Wegen seines Jobs: Fallhöhe beim "perfekten Dinner" ist für Hoteldirektor "sehr, sehr hoch"
Michael (55) macht gerne Judo und anderen Sport, weshalb er durchaus einen Wettbewerbsgedanken hinter seiner Teilnahme am "perfekten Dinner" sieht. Er weiß nach dem ersten Tag aber auch: "Es sind völlig unterschiedliche Geschmäcker." Um nicht das ganze Esszimmer seines Hauses in Vilshofen in Entenduft zu hüllen, hat Michael die Speisekammer zur improvisierten Küche umgebaut: "Alles, was mit Frittieren und wirklich Fett anbraten zu tun hat, kann ich hier im Separee erledigen."
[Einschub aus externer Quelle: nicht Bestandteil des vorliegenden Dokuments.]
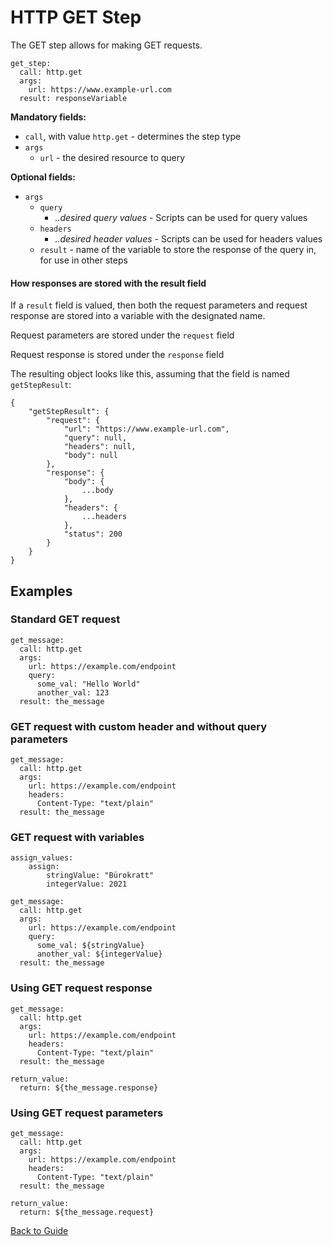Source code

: # HTTP GET Step

The GET step allows for making GET requests.

```
get_step:
  call: http.get
  args:
    url: https://www.example-url.com
  result: responseVariable
```

**Mandatory fields:**

* `call`, with value `http.get` - determines the step type
* `args`
    * `url` - the desired resource to query

**Optional fields:**

* `args`
    * `query`
        * *..desired query values* - Scripts can be used for query values
    * `headers`
        * *..desired header values* - Scripts can be used for headers values
    * `result` - name of the variable to store the response of the query in, for use in other steps

#### How responses are stored with the result field

If a `result` field is valued, then both the request parameters and request response are stored into a variable with the designated name.

Request parameters are stored under the `request` field

Request response is stored under the `response` field

The resulting object looks like this, assuming that the field is named `getStepResult`:

```
{
    "getStepResult": {
        "request": {
            "url": "https://www.example-url.com",
            "query": null,
            "headers": null,
            "body": null
        },
        "response": {
            "body": {
                ...body
            },
            "headers": {
                ...headers
            },
            "status": 200
        }
    }
}
```

## Examples

### Standard GET request

```
get_message:
  call: http.get
  args:
    url: https://example.com/endpoint
    query:
      some_val: "Hello World"
      another_val: 123
  result: the_message
```

### GET request with custom header and without query parameters

```
get_message:
  call: http.get
  args:
    url: https://example.com/endpoint
    headers:
      Content-Type: "text/plain"
  result: the_message
```

### GET request with variables

```
assign_values:
    assign:
        stringValue: "Bürokratt"
        integerValue: 2021

get_message:
  call: http.get
  args:
    url: https://example.com/endpoint
    query:
      some_val: ${stringValue}
      another_val: ${integerValue}
  result: the_message
```

### Using GET request response

```
get_message:
  call: http.get
  args:
    url: https://example.com/endpoint
    headers:
      Content-Type: "text/plain"
  result: the_message

return_value:
  return: ${the_message.response}
```

### Using GET request parameters

```
get_message:
  call: http.get
  args:
    url: https://example.com/endpoint
    headers:
      Content-Type: "text/plain"
  result: the_message

return_value:
  return: ${the_message.request}
```

[Back to Guide](../GUIDE.md#Writing-DSL-files)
Druck spürt der Hoteldirektor vor allem durch seine Mitarbeiter, die ihrem Chef ganz genau auf die Finger schauen werden: "Die Fallhöhe ist sehr, sehr hoch, dadurch, dass ich im Hotel arbeite." Einen kleinen Vorteil sieht er in Sachen Organisation, außerdem hat er durch seine Auslandsaufenthalte Einblicke in die internationale Kulinarik bekommen. Die will er unter dem Motto "Soulfoood moments of my life - A brief history of how I fell in love with cooking" seinen Gästen präsentieren: "Das sind alles Gerichte, die in meinem Leben eine Rolle gespielt haben." Es gibt:
- Vorspeise: Tom Kha Gai - Bangkok-San-Diego-Style - Kokos / Hähnchen / Orange
- Hauptspeise: Petto d'anatra all'arancia - Rome-Style - Ente / Polenta / Orange
- Nachspeise: Good mood food - Kuhn-Mam-Style - Marille / Vanille / Sauerrahm
"Irgendwie passt das zu ihm", liest Lena (29) das Motto. "Eine Reise durch seine Reisen." Österreicherin Kerstin (34) hofft beim Dessert auf einen Marillenknödel: "Das wäre für mich Soulfood." Was alle überrascht: Michaels moderne, minimalistische Einrichtung. "Es war sehr konträr zu gestern", vergleicht Kerstin Lenas mit Michaels Wohnstil - vom Bauernhof zum Designer-Loft.
Vorspeise "echt traumhaft"
Die Hühnersuppe aus Thailand kombiniert Michael mit Orange Flavoured Chicken aus Kalifornien. "Das ist aber schon wie gemalt", bewundert Gudrun (58) den Vorspeisenteller. "Das ist mega, mega lecker", verkostet Lena den ersten Löffel. "Das Hähnchen, das war wirklich gut", gibt sich auch Philipp (35) dem Vorspeisengenuss hin. "Schön knusprig, schön orangeig, das war wirklich toll." Lenas Fazit: "Die war echt traumhaft, die Vorspeise."
Es folgt: Entenbrust mit Orangensoße. "Die Ente war wirklich hervorragend", attestiert Philipp einen perfekten Gargrad. Einzig die Haut, "die hätte noch krosser sein dürfen". Auch die Polenta aus echtem Mais mit Trüffelbutter begeistert, weniger hingegen das Gemüse. "Im Vergleich zur Vorspeise hat die Hauptspeise mich ehrlicherweise nicht so abgeholt", muss Lena einräumen. "Mit der Polenta habe ich leider gar nichts anfangen können, und die Kumquats, die sauren - auch leider gar nicht meins."
Omas Nachtisch streichelt die Seele
Mit dem Kuhn-Mam-Style führt Michael seine Gäste bewusst aufs Glatteis: "Kuhn Mam ist einfach nur die Oma gewesen." Und die hat immer Marillenknödel mit Vanillesoße gemacht, was Michael durch ein Sauerrahm-Marillenmarmeladen-Eis erweitert. "Ach, ich hab es gesagt", freut sich Kerstin auf die erhoffte Mehlspeise. "Da kommen Heimatgefühle auf." Lena ist vom Nachtisch "hin und weg": "Da hätte ich mich reinlegen können."
"Ich habe wirklich das Gefühl gehabt, ich bin mit dem Michael ein Stück weit gereist", resümiert Kerstin den Abend. Mit 36 Punkten schiebt sich der Gastgeber deutlich an die Spitze.